Urinary Tract Infections: In the 13-study safety pool, urinary tract infections were more frequently reported for dapagliflozin compared with placebo (4.7% versus 3.5%, respectively; see Precautions). Most infections were mild to moderate, and subjects responded to an initial course of standard treatment and rarely resulted in discontinuation from dapagliflozin treatment. These infections were more frequent in females, and subjects with a prior history were more likely to have a recurrent infection.
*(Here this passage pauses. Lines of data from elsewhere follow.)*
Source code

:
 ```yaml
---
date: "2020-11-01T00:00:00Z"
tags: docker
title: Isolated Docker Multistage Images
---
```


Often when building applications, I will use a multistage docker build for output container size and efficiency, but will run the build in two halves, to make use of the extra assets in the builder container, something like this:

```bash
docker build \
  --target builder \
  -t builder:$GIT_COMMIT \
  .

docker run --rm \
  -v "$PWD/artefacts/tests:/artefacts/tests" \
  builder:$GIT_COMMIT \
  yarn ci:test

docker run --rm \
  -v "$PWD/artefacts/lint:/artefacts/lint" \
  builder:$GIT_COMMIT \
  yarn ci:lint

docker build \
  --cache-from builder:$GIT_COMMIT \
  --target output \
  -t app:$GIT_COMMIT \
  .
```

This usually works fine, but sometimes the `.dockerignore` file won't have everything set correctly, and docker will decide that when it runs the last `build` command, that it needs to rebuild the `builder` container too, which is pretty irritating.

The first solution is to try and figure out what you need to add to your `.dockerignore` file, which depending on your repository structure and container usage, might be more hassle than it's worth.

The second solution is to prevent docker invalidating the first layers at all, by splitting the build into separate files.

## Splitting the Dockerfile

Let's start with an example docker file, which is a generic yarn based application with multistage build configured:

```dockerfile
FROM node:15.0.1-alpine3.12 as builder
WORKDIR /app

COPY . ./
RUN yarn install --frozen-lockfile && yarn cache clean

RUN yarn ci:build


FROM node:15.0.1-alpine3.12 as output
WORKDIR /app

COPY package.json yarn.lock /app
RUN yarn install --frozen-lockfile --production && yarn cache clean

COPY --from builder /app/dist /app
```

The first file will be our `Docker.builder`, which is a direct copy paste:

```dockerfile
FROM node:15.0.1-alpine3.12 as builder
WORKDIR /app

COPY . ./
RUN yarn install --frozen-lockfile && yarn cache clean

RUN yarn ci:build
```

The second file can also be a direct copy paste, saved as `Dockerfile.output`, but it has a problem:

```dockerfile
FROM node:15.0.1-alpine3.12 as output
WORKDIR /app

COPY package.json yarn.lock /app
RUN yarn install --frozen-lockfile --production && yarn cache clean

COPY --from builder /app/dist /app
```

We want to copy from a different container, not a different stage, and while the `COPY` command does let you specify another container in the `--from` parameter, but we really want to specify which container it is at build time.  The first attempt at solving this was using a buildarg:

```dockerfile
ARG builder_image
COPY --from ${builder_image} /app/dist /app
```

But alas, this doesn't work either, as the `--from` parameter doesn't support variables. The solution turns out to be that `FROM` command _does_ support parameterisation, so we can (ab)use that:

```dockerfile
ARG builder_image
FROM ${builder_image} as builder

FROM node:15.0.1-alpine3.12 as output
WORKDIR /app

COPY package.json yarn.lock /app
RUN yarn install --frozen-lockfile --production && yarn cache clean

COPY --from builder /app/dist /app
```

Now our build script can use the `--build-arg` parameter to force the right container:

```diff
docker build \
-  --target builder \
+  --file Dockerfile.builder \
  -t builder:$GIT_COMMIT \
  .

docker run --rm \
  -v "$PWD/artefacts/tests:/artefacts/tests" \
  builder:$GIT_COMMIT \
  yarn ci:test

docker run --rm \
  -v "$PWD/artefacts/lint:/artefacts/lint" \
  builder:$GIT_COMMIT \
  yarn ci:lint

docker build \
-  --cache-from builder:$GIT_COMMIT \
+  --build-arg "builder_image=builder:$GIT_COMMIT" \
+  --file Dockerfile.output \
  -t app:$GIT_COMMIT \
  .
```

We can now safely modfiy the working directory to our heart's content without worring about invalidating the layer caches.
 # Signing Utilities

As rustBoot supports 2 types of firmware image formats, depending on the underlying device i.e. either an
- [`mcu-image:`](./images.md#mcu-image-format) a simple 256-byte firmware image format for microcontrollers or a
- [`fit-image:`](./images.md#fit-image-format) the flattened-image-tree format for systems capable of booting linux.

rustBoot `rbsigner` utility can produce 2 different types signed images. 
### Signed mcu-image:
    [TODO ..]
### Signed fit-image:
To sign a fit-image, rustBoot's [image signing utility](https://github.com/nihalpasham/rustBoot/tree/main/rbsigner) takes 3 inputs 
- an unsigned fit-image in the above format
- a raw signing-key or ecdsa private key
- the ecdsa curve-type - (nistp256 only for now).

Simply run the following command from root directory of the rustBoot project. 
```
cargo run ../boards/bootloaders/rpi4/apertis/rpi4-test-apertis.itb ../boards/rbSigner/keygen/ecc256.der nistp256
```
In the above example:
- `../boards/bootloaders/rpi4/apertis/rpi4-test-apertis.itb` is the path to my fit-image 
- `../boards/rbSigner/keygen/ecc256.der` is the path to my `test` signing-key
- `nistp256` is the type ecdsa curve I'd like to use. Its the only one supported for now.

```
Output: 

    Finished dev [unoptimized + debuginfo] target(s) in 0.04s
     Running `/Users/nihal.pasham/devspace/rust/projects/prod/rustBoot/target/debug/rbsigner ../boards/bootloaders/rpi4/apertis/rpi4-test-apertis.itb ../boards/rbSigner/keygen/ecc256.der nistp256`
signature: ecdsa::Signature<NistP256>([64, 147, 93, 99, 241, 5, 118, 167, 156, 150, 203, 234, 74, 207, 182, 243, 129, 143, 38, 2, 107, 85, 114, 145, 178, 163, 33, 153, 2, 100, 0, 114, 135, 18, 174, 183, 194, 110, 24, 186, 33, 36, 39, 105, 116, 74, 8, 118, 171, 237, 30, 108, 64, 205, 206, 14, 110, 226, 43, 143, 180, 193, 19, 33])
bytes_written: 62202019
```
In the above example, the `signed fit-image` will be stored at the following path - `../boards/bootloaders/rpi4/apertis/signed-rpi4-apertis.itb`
In the dapagliflozin cardiovascular outcomes study, serious events of urinary tract infections were reported less frequently for dapagliflozin 10 mg compared with placebo, 79 (0.9%) events versus 109 (1.3%) events, respectively.
Hypoglycemia: In studies with dapagliflozin in add-on combination with metformin, minor episodes of hypoglycemia were reported at similar frequencies in the group treated with dapagliflozin 10 mg plus metformin (6.9%) and in the placebo plus metformin group (5.5%). No major events of hypoglycemia were reported.
In an add-on to metformin study up to 24 weeks, minor episodes of hypoglycemia were reported in 12.8% of subjects who received dapagliflozin 10 mg plus metformin and in 3.7% of subjects who received placebo plus metformin. No major events of hypoglycemia were reported. (See Table 8.)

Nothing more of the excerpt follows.